Prompt: Could you find every line in the records below that contains the word "left" and copy it?

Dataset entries
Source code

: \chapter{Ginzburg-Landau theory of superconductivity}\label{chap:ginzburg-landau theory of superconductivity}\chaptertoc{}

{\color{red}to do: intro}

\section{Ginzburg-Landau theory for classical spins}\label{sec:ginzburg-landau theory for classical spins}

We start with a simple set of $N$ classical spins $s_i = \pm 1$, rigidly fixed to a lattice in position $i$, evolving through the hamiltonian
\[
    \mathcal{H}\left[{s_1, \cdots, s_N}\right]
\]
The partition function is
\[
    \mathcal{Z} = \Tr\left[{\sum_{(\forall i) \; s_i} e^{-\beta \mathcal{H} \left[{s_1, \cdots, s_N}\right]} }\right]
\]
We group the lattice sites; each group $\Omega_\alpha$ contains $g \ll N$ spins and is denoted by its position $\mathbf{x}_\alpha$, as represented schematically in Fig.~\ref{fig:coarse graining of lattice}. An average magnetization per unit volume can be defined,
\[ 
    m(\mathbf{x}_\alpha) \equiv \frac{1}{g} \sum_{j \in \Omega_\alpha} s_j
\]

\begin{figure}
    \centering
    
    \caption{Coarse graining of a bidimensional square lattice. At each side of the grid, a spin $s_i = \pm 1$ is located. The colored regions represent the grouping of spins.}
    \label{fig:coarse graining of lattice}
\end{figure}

Task response:
    \mathcal{H}\left[{s_1, \cdots, s_N}\right]
    \mathcal{Z} = \Tr\left[{\sum_{(\forall i) \; s_i} e^{-\beta \mathcal{H} \left[{s_1, \cdots, s_N}\right]} }\right]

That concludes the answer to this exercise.